8 Plotting time series data

8.1 Creating time objects

Before visualising temporal data, we often need to create proper date or time objects from separate columns (year, month, day, hour, etc.). The lubridate package provides convenient functions for this.

Note: The technical R name for these objects is “datetime” (specifically POSIXct). We use “time object” here to avoid confusion with Date objects, since “datetime” contains “date” and the two can easily be mixed up.

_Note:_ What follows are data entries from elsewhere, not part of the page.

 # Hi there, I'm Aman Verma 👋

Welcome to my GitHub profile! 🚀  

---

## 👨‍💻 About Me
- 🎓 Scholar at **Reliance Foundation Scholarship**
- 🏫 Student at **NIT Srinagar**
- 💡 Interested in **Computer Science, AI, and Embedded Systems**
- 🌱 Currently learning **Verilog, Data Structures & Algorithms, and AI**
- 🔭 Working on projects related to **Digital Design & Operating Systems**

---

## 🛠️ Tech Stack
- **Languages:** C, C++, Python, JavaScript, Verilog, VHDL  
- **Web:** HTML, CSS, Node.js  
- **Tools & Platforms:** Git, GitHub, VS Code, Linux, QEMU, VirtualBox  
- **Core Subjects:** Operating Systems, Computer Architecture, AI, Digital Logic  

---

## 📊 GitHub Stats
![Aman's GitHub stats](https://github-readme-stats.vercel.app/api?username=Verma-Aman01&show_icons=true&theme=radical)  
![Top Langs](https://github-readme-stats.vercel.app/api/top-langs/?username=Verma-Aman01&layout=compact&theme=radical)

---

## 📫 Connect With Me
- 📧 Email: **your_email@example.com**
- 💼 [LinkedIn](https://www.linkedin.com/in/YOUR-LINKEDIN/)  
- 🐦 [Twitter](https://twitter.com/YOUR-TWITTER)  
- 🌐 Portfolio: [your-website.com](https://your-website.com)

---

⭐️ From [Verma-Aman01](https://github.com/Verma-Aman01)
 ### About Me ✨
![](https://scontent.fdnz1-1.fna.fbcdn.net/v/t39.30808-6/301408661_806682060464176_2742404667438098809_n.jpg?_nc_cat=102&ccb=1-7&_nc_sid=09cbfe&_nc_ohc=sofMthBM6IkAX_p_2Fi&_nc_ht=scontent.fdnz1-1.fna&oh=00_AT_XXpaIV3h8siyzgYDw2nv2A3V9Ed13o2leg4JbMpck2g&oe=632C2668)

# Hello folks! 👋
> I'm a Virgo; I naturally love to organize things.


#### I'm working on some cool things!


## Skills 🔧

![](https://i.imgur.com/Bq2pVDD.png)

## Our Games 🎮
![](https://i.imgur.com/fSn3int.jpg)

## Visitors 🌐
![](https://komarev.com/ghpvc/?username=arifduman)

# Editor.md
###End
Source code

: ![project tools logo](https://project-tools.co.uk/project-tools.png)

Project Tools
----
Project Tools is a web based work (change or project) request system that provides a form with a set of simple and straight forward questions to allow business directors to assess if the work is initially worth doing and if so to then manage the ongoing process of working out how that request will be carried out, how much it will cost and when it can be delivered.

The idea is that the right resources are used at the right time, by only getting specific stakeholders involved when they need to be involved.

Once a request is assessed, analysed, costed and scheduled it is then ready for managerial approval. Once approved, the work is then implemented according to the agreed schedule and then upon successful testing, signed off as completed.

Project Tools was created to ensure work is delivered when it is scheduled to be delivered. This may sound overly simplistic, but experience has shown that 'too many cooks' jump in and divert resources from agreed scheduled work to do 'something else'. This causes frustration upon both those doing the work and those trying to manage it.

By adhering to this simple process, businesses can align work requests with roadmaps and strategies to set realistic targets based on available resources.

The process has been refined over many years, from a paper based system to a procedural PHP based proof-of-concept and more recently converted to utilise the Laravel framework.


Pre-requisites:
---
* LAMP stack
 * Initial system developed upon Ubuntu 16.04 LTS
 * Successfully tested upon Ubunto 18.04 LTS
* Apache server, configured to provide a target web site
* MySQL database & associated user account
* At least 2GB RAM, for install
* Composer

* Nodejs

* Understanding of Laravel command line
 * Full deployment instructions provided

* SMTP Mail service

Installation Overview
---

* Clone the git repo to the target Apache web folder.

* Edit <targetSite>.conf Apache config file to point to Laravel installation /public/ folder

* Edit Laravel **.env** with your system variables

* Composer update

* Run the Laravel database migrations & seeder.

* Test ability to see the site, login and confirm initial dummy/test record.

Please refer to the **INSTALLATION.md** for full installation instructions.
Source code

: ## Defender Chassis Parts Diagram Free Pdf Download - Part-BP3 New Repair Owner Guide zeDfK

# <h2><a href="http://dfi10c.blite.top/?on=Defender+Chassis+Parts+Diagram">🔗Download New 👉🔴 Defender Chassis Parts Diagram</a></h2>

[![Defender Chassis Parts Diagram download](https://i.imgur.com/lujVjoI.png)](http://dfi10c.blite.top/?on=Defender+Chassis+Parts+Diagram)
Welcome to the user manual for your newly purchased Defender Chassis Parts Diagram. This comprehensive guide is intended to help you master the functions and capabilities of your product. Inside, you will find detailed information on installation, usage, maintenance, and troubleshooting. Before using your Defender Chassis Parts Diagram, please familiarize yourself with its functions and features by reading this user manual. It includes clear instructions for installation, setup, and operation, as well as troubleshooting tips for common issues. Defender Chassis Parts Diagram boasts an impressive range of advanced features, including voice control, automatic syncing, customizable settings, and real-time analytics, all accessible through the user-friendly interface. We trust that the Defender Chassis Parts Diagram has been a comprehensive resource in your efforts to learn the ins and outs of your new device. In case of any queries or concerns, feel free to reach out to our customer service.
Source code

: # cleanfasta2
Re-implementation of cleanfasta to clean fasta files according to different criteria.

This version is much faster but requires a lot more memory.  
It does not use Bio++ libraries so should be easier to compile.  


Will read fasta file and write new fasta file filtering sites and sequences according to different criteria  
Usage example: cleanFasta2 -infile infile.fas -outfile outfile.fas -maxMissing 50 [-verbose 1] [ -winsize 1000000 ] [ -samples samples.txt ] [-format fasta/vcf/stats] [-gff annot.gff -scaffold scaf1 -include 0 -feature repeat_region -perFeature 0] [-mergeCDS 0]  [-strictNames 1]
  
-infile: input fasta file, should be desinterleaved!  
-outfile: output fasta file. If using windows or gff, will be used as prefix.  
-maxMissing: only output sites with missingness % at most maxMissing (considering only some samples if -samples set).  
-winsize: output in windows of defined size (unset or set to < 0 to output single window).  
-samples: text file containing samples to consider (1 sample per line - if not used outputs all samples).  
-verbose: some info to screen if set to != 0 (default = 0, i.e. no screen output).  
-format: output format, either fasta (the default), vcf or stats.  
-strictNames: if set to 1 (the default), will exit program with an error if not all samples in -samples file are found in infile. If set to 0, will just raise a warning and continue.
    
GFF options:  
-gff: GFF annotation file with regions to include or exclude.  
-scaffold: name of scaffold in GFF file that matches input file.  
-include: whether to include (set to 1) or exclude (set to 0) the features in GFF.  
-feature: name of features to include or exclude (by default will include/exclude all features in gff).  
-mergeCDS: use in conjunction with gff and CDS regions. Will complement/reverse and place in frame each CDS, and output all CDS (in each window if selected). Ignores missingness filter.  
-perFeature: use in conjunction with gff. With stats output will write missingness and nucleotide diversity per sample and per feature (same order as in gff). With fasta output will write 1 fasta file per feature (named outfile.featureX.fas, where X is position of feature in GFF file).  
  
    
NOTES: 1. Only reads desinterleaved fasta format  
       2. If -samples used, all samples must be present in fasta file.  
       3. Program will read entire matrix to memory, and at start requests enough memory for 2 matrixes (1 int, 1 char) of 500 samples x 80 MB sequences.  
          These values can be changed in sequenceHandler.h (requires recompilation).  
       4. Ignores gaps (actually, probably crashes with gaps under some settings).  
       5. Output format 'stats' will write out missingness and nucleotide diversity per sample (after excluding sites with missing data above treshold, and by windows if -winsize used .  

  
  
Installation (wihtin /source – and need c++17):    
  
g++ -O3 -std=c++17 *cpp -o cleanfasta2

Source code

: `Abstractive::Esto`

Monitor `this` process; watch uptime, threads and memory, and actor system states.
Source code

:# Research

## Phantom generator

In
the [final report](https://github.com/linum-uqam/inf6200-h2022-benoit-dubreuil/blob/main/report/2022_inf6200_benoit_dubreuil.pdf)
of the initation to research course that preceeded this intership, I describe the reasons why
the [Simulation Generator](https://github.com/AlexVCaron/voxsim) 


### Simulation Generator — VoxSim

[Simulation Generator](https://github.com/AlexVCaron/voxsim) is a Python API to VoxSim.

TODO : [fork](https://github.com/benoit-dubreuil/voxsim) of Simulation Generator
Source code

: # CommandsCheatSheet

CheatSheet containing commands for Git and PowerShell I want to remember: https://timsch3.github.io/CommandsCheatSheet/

8.1.1 The make_datetime() function

When your data has date/time components in separate columns, use lubridate::make_datetime() to combine them:

library(lubridate)
library(dplyr)

# Example: storms data has separate year, month, day, hour columns
# Create a datetime column
storms_sample <- storms |>
  filter(name == "Katrina", year == 2005) |>
  mutate(time = make_datetime(year, month, day, hour))

head(storms_sample)
## # A tibble: 6 × 14
##   name    year month   day  hour   lat  long status category
##   <chr>  <dbl> <dbl> <int> <dbl> <dbl> <dbl> <fct>     <dbl>
## 1 Katri…  2005     8    23    18  23.1 -75.1 tropi…       NA
## 2 Katri…  2005     8    24     0  23.4 -75.7 tropi…       NA
## 3 Katri…  2005     8    24     6  23.8 -76.2 tropi…       NA
## 4 Katri…  2005     8    24    12  24.5 -76.5 tropi…       NA
## 5 Katri…  2005     8    24    18  25.4 -76.9 tropi…       NA
## 6 Katri…  2005     8    25     0  26   -77.7 tropi…       NA
## # ℹ 5 more variables: wind <int>, pressure <int>,
## #   tropicalstorm_force_diameter <int>,
## #   hurricane_force_diameter <int>, time <dttm>

The resulting time column is a proper time object that ggplot2 understands and can plot on a continuous time axis.

8.1.2 Plotting with time objects

Once you have a time object column, you can create time series plots:

ggplot(storms_sample, aes(x = time, y = wind)) +
  geom_line() +
  geom_point(size = 1) +
  labs(x = "Date/Time", y = "Wind Speed (knots)",
       title = "Hurricane Katrina (2005)")
Hurricane Katrina wind speed over time.

Figure 8.1: Hurricane Katrina wind speed over time.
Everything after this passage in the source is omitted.